サワガニはこの地方でヒメガ二と呼んでいるが、その名にふさわしく小型で赤く可憐である。 谷の石をおこすとはいでて、面白いほど捕れる。 

捕ったカニを囲いの中に入れて遊ぶが、ヒメガニとはいえ油断すると、はさまれて痛い目にあう。
河口付近では高学年の子供たちが、雨が降って川水がにごると、四つ手網のような仕掛けでモクズガ二を捕った。
大型で爪の周りに柔らかい毛のふさがついた。この地方でズガニまたはズゴと呼んでいるカニである。
まず大きい目のタマの椽に、三方の紐をつけ竹竿の先に結びつける。 
それをカニのいそうな捨石付近にしばらくの間つけておき、頃を見計らってひきあげると、タマの中にモクズガニが入っている。

 


◆ カブトムシとり

夏の早朝や夕方、子供たちは、競ってカブトムシをとりに行った。 クヌギ・コナラ・クリなどの幹に集まって樹液をなめているところを捕まえる。
                 
カブトムシのいるところはおおよそきまっていたので、子供たちは自分だけの秘密の場所としていた。
捕まえたものは、箱にオガクズや木の古株を入れ、スイカや黒砂糖などを与えて飼うが、中でも頭に大きい角のあるオスや一緒に取れるクワガタが大事にされた。

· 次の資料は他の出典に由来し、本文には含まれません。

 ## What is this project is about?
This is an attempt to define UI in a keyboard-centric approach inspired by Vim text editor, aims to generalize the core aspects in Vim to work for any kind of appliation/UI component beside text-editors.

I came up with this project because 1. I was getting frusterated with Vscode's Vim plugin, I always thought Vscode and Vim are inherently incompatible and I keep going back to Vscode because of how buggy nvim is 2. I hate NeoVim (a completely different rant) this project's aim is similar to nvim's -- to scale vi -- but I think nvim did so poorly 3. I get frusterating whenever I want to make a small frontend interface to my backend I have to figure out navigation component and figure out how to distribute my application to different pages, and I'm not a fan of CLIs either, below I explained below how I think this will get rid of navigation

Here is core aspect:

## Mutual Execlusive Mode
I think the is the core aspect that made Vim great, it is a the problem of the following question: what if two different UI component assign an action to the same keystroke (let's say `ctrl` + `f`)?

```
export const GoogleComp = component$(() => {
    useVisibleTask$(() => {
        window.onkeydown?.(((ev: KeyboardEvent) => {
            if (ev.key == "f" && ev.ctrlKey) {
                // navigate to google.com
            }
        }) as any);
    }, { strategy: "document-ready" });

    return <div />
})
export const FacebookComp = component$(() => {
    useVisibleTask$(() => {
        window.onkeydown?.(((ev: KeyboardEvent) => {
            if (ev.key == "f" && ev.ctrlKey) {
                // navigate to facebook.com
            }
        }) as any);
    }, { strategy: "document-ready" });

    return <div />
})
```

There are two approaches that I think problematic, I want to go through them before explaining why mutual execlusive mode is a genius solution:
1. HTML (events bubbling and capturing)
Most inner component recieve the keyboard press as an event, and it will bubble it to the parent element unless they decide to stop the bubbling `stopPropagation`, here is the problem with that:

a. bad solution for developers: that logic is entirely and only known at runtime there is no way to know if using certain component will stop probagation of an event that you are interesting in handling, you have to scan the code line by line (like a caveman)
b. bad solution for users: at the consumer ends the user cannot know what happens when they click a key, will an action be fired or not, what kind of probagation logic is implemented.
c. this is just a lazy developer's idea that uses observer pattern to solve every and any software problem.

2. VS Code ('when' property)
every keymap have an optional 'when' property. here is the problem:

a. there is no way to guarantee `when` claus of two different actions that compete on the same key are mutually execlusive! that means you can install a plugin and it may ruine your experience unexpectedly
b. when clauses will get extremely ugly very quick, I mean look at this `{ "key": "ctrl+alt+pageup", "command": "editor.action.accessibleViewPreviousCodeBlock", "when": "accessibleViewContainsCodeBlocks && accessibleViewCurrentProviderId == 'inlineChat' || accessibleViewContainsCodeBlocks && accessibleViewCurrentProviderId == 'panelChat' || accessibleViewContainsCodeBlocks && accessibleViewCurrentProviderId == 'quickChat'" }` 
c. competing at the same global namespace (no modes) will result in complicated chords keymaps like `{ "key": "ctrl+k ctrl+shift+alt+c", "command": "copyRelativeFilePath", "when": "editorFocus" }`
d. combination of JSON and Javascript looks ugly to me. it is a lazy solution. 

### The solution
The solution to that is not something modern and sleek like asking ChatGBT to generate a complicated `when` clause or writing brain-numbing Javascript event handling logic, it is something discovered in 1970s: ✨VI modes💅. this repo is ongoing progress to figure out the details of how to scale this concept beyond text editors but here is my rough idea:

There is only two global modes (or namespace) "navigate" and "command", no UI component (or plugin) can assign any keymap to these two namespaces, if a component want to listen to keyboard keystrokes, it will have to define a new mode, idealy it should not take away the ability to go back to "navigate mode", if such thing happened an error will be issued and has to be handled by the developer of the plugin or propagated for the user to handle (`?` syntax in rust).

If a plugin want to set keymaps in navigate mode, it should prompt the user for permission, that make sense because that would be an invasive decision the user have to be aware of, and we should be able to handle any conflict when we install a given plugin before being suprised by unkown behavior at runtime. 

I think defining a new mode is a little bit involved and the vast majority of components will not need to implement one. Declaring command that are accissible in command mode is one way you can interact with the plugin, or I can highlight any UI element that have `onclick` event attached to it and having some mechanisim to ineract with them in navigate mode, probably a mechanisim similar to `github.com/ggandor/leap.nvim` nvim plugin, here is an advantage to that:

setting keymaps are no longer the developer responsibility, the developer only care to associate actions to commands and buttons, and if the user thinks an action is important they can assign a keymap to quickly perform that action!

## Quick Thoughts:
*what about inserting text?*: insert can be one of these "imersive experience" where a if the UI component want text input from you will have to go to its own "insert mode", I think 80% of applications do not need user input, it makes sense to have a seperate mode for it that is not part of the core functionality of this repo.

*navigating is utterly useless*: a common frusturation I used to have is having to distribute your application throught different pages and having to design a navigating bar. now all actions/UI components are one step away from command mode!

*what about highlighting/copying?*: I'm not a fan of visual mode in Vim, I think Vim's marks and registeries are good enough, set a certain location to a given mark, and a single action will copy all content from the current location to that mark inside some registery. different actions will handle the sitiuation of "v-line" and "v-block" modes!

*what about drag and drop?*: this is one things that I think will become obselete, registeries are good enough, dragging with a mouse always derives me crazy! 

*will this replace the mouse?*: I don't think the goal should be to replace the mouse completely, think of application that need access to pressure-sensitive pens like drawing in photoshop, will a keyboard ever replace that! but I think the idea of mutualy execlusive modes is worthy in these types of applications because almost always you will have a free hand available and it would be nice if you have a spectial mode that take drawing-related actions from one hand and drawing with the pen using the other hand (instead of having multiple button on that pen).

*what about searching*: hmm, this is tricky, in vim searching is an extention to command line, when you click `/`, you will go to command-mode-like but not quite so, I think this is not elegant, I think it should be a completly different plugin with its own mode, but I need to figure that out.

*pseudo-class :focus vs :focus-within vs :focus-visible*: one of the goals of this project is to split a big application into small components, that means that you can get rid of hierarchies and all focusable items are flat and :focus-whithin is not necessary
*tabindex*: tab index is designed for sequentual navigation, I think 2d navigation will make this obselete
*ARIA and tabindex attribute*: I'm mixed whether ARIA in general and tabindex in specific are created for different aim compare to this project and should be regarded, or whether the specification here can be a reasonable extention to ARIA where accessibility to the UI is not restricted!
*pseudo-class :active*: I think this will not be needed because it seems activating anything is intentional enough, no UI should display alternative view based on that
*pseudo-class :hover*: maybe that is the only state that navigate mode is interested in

けんかさせると、カブトムシは角を相手の腹の下にさしこんでもちあげ、相手をひっくりかえす。クワガタは角をひろげ、相手をはさんで倒す。 また、糸をつけたマッチ箱に小石をつめ、それを引かせたりして遊ぶ。
中辺路町ではクワガタをイシカナ と呼んでいる。




◆ かんのり

かんづめの空き缶を利用して遊ぶ。 作り方は簡単で、缶詰のカンを裏返し、つまり、口をあけたほうを下に、底の部分をうえにし、それに紐を通す。 足の甲が入るくらいのゆとりをもたせて結ぶ。 

左右2個のカンを1本の紐でつなぎ、胸元あたりまでくる長さにして手でつかみ、カンに両足を乗せて歩く。
右足が前へ出るときは、右手が紐を引いてカンが外れないように助ける。 左右こもごも歩けば、馬の蹄のように、かっぽかっぽと音がする。